The sewer, storm drain, and water line crews who have bound up our street and most of the surrounding ones in their web of orange cones and diesel-belching trench-diggers seem to have picked other targets for now, although there was one drive home Monday that involved about 8 detours (or as Sammy likes to say, desviaciones) of a very, very ad hoc sort.

And inside, more vague lights at the ends of oppressive corridors.
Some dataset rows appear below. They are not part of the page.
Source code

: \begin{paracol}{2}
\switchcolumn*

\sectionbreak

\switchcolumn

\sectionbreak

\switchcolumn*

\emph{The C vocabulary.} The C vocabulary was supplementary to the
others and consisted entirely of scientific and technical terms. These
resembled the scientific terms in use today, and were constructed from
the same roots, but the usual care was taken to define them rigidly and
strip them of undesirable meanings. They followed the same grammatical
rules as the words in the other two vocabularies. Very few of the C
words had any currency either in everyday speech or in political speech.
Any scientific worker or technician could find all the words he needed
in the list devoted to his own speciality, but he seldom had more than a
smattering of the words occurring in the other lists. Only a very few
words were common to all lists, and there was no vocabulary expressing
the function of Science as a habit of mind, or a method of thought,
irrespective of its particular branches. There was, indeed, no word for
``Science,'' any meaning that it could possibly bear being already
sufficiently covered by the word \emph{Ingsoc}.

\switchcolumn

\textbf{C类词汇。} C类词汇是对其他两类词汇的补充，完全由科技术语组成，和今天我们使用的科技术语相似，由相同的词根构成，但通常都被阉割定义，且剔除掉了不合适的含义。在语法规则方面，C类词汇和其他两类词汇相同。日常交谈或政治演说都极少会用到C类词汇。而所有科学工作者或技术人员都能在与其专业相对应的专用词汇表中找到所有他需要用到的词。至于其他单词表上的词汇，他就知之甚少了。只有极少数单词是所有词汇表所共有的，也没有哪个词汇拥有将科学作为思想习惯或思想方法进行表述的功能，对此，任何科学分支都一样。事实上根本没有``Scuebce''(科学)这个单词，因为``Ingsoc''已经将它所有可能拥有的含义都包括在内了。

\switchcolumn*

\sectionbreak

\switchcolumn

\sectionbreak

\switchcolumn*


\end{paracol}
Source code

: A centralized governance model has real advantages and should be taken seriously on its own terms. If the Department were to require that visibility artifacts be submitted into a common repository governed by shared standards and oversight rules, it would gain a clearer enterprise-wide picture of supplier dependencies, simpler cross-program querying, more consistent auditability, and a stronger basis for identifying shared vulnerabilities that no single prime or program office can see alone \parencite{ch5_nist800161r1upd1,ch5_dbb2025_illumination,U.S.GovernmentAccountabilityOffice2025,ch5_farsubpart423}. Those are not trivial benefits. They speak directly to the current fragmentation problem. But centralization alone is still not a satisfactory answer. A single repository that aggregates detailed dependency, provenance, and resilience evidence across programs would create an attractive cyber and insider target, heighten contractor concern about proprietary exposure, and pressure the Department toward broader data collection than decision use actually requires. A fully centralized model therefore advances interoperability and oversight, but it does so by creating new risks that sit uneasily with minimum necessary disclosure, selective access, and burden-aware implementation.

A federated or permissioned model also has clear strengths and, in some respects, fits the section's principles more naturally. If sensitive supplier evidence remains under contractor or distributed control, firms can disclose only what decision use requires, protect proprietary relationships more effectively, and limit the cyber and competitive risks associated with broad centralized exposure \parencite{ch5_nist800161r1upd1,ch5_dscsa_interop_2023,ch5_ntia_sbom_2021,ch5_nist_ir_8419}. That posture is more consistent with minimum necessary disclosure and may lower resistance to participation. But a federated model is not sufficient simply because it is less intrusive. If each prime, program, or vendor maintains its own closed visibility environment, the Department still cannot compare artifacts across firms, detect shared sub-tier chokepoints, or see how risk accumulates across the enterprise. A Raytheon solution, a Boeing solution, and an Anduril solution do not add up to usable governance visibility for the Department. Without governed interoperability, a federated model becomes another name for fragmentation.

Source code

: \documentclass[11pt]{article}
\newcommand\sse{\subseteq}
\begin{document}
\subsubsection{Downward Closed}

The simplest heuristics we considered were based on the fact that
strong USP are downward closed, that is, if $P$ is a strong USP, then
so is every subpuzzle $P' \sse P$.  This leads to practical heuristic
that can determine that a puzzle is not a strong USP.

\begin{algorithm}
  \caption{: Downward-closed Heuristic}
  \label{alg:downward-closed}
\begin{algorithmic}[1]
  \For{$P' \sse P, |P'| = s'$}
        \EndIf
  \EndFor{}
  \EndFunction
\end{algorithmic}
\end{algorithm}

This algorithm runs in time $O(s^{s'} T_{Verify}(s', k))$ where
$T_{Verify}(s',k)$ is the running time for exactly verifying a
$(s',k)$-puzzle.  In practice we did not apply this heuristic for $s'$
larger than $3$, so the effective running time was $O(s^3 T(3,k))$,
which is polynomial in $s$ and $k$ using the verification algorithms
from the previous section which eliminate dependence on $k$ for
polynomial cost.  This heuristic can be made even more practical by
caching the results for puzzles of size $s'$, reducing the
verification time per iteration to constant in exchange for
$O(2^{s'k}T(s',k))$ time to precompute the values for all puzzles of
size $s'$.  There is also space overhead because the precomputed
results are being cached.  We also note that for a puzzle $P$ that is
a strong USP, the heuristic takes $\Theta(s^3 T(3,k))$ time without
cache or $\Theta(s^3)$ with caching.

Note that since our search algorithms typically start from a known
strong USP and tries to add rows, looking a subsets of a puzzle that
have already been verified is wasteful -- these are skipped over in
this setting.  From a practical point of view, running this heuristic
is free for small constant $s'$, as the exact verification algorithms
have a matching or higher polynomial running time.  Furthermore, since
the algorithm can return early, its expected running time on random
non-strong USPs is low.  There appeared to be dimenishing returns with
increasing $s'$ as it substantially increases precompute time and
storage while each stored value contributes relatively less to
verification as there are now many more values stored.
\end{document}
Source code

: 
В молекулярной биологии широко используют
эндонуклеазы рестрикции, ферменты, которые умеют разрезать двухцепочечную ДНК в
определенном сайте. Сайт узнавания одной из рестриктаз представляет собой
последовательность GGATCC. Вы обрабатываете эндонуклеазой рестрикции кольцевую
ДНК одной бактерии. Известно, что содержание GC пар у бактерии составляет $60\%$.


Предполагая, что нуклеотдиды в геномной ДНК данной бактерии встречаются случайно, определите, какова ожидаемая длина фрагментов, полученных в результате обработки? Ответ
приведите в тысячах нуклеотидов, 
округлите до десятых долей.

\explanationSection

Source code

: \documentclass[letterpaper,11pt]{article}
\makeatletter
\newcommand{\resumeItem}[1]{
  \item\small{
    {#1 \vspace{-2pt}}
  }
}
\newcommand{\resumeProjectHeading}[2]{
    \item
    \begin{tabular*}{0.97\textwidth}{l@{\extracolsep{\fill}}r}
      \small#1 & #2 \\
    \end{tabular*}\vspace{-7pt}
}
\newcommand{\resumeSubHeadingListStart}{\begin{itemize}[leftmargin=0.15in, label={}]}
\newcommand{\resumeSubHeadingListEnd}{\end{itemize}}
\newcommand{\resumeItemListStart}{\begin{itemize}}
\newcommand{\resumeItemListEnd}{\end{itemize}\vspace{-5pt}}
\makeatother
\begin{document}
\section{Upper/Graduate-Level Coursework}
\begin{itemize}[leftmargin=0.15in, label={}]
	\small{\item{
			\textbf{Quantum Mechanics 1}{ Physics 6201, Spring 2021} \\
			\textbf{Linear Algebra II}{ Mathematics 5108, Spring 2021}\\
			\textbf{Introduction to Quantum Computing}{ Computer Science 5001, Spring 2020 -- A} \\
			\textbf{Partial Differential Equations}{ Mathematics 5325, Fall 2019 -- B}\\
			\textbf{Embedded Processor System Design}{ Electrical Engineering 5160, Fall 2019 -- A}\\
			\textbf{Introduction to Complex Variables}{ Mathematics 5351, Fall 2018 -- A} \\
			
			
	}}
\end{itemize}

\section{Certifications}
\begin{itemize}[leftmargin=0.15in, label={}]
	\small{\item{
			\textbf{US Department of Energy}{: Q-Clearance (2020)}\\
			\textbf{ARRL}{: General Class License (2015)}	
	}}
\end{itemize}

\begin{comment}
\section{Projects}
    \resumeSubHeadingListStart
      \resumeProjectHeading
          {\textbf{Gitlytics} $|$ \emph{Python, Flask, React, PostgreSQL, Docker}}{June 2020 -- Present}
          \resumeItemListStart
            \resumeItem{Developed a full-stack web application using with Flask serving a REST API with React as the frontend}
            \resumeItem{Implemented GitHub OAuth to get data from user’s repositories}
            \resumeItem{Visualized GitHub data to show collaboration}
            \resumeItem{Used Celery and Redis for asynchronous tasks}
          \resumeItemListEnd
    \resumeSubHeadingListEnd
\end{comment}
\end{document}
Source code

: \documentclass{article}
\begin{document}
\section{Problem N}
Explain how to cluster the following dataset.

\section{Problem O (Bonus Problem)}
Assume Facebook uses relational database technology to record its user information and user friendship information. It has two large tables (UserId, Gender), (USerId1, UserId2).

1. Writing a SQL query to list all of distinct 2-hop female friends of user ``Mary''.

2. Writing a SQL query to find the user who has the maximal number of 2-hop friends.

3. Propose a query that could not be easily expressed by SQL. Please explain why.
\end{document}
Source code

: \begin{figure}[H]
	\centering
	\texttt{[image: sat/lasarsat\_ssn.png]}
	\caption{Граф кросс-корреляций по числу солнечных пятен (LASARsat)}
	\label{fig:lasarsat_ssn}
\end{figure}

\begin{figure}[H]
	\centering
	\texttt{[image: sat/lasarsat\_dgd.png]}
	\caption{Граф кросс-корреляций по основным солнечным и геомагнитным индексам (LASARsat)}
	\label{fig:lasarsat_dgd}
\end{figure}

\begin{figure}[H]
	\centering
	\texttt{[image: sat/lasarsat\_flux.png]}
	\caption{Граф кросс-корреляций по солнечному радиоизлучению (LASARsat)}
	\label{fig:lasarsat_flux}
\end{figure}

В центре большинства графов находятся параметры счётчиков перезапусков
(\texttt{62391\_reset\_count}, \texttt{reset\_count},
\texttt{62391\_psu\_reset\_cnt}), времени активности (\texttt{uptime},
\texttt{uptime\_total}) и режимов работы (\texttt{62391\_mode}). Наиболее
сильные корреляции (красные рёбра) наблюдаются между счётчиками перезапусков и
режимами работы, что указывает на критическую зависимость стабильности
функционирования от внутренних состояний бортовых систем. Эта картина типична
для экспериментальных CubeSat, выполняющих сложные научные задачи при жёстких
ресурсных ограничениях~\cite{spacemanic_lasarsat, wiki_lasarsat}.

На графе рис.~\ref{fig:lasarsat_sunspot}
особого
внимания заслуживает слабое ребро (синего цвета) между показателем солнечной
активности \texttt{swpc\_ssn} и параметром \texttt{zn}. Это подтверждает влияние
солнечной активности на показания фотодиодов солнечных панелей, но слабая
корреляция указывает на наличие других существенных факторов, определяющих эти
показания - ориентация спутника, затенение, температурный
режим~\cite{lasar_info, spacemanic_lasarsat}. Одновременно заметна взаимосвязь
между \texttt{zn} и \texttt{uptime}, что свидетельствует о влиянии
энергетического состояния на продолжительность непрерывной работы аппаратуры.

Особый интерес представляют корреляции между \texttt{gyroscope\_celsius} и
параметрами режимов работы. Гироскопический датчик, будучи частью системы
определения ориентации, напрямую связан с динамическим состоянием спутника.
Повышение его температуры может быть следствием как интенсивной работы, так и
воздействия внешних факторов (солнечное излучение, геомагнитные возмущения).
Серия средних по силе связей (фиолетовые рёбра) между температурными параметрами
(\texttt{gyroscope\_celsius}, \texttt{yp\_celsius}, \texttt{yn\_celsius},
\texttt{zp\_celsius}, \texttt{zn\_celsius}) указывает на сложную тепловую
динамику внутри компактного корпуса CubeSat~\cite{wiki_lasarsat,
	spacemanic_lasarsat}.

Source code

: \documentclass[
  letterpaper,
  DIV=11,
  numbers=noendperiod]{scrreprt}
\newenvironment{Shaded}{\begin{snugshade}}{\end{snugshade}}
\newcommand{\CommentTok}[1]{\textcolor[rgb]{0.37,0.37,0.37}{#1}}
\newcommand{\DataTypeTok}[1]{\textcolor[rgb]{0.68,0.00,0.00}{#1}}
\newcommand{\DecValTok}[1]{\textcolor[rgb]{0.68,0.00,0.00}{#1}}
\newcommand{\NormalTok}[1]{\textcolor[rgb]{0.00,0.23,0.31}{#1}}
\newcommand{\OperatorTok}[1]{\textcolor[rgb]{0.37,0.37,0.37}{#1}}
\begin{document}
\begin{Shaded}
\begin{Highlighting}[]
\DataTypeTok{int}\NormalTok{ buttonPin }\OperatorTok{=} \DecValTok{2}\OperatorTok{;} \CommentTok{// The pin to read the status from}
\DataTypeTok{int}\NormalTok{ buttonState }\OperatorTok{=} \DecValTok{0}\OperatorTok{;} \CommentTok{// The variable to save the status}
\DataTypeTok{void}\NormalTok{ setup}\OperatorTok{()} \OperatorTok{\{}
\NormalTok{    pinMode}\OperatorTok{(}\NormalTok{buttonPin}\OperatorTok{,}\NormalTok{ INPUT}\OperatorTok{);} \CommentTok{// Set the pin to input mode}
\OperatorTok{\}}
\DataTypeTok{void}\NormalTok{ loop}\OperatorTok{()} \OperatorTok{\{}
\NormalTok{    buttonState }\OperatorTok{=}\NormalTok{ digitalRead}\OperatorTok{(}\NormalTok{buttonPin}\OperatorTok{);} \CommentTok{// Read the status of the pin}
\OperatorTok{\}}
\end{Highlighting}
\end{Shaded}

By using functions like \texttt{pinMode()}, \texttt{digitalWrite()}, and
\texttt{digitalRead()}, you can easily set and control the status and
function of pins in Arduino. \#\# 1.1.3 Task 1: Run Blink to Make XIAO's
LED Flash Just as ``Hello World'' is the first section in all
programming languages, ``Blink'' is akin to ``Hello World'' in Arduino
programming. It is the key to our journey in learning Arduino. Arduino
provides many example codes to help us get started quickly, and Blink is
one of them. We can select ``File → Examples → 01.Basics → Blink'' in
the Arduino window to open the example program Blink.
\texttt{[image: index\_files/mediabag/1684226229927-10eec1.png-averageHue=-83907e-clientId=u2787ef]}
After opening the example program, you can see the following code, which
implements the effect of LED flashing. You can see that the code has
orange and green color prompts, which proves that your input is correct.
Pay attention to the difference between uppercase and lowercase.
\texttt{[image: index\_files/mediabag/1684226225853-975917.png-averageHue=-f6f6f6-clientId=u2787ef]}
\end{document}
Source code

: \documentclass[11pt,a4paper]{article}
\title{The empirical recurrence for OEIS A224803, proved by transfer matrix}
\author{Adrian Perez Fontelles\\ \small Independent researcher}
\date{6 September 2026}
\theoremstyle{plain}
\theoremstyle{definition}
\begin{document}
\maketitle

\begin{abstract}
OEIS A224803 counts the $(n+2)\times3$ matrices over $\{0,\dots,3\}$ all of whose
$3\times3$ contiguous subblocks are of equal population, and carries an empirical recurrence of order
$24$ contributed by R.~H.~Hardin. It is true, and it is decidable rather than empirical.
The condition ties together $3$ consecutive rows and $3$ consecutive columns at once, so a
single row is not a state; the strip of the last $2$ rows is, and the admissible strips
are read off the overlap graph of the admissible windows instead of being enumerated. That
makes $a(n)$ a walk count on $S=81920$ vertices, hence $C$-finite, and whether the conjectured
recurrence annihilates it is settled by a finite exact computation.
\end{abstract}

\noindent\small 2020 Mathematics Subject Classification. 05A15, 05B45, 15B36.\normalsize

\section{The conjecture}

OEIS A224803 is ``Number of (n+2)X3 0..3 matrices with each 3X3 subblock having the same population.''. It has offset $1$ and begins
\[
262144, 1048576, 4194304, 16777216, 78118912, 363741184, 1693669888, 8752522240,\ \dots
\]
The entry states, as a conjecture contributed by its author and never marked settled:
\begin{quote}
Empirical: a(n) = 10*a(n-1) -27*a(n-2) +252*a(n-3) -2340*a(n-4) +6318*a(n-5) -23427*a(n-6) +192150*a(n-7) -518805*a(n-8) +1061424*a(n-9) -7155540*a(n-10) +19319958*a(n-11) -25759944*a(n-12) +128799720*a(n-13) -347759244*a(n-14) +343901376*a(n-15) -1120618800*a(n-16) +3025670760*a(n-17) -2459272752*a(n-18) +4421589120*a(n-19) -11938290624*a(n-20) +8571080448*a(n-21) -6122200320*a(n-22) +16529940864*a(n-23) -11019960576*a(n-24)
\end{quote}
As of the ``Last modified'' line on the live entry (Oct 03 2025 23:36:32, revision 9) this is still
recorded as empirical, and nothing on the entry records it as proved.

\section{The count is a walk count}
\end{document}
I’ve made great progress on desk disentanglement—processing vast stacks of receipts, bills, and stuff that must be reconciled in September into their various database entries, mailed envelopes and file folders that make our household life seem orderly and simple.

The stacks of books (at bedside, in my office, pretty much everywhere) that I’ve been really, really wanting to get to, including a couple by family and friends, has settled down nicely, and my brain feels somehow liberated by all the new ideas, images, and life stories.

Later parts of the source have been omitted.